Ether, the second crypto in terms of market value, is worth 64% less than when it broke its record high of $4,878.26 on Nov. 10. It's currently trading around $1,780.06.

As for Coinbase, its market capitalization has shrunk by more than $48 billion since January, while the stock has lost about 74% of its value to $66.69 as of June 3.

'We Are Not Alone'


Gemini, another platform for buying and selling cryptocurrencies, is also reducing costs. And that means job cuts. The firm was founded in 2014 by twin brothers Cameron and Tyler Winklevoss, who came to prominence after they and a classmate claimed that Mark Zuckerberg stole their idea for Facebook.

"We have asked team leaders to ensure that they are focused only on products that are critical to our mission and assess whether their teams are right-sized for the current, turbulent market conditions that are likely to persist for some time," Cameron and Tyler wrote in a blog post. "After much thought and consideration, we have made the difficult but necessary decision to part ways with approximately 10% of our workforce."

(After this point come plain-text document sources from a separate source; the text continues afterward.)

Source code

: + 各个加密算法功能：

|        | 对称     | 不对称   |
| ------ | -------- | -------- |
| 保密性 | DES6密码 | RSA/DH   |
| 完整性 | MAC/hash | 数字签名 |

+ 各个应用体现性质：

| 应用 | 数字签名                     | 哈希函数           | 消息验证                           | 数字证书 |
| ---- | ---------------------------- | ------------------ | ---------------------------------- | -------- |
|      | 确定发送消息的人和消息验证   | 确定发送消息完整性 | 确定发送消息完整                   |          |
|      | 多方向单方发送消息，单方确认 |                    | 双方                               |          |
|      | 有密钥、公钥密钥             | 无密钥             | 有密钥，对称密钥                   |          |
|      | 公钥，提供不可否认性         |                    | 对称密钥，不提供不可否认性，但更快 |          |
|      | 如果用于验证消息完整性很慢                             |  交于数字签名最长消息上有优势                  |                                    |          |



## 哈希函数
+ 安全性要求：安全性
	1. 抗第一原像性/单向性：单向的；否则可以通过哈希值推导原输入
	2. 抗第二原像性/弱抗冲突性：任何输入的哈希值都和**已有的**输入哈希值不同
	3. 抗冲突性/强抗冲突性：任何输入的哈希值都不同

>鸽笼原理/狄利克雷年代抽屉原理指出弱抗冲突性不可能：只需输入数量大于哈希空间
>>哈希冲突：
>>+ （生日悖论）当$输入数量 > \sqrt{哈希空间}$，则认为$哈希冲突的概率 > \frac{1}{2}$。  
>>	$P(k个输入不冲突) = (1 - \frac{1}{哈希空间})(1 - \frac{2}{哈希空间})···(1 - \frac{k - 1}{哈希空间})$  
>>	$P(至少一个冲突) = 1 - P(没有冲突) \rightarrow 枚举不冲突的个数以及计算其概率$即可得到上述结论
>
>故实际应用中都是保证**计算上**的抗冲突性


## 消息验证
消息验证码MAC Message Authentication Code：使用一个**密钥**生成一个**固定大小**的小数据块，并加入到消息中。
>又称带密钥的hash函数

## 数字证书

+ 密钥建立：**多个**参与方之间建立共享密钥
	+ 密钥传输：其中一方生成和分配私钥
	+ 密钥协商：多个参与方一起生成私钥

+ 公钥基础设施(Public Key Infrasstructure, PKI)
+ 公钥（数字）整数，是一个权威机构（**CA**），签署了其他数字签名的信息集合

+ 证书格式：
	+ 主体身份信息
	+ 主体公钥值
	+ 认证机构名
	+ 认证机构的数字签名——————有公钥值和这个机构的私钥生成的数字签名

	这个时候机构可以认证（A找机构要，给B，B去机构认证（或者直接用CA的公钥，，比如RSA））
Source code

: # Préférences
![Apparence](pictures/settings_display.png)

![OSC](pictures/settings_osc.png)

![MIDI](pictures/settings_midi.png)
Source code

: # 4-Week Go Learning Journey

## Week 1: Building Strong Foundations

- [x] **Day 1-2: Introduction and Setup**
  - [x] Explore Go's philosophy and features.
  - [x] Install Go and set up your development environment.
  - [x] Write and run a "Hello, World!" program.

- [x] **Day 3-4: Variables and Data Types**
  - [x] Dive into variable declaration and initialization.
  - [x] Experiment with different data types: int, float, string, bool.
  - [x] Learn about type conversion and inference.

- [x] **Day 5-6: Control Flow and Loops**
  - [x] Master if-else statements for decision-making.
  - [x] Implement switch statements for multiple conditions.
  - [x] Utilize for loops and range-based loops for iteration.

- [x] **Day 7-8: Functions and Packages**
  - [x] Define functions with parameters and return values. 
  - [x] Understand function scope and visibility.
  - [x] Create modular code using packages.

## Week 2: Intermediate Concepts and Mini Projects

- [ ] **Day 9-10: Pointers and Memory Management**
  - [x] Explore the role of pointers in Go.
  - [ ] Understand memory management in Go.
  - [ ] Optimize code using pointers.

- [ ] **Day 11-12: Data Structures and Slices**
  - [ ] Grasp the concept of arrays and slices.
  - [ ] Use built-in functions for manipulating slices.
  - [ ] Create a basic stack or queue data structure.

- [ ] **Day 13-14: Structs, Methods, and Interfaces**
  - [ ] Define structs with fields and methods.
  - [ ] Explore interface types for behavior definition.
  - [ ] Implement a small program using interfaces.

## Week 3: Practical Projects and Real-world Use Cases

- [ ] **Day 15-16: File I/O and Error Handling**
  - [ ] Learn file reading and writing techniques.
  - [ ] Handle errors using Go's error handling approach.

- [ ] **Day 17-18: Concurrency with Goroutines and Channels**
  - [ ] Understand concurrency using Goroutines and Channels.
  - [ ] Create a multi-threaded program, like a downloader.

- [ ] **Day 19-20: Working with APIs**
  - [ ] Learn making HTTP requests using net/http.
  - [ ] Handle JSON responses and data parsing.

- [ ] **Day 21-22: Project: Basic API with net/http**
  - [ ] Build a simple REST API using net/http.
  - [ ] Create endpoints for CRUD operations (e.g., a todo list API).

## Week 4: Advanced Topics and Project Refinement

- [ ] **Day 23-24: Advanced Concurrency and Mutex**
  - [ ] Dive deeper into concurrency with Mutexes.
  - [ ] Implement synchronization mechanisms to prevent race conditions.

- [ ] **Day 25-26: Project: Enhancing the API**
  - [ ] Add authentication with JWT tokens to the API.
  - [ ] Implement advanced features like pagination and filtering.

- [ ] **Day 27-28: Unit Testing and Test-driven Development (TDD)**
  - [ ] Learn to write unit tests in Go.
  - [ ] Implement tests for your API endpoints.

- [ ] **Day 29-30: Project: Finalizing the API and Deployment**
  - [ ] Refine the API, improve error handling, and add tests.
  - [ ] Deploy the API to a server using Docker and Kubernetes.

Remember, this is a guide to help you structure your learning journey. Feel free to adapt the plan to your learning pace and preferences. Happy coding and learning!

The crypto revolution is well underway and its impact will continue to be profound. But its trajectory has been anything but gradual or predictable. Its path can best be described as punctuated equilibrium — periods of equilibrium or stasis that are punctuated by dramatic moments of hypergrowth, followed by sharp contractions that settle down to a new equilibrium that is higher than the one before."

"This is where we are now, in the contraction phase that is settling into a period of stasis — what our industry refers to as “crypto winter.” This has all been further compounded by the current macroeconomic and geopolitical turmoil. We are not alone."

This is the first time Gemini has cut jobs. The firm employs 1,033 people, according to PitchBook, and was valued at $7.1 billion in its last funding round. A 10% reduction would therefore amount to laying off a little more than 100 people.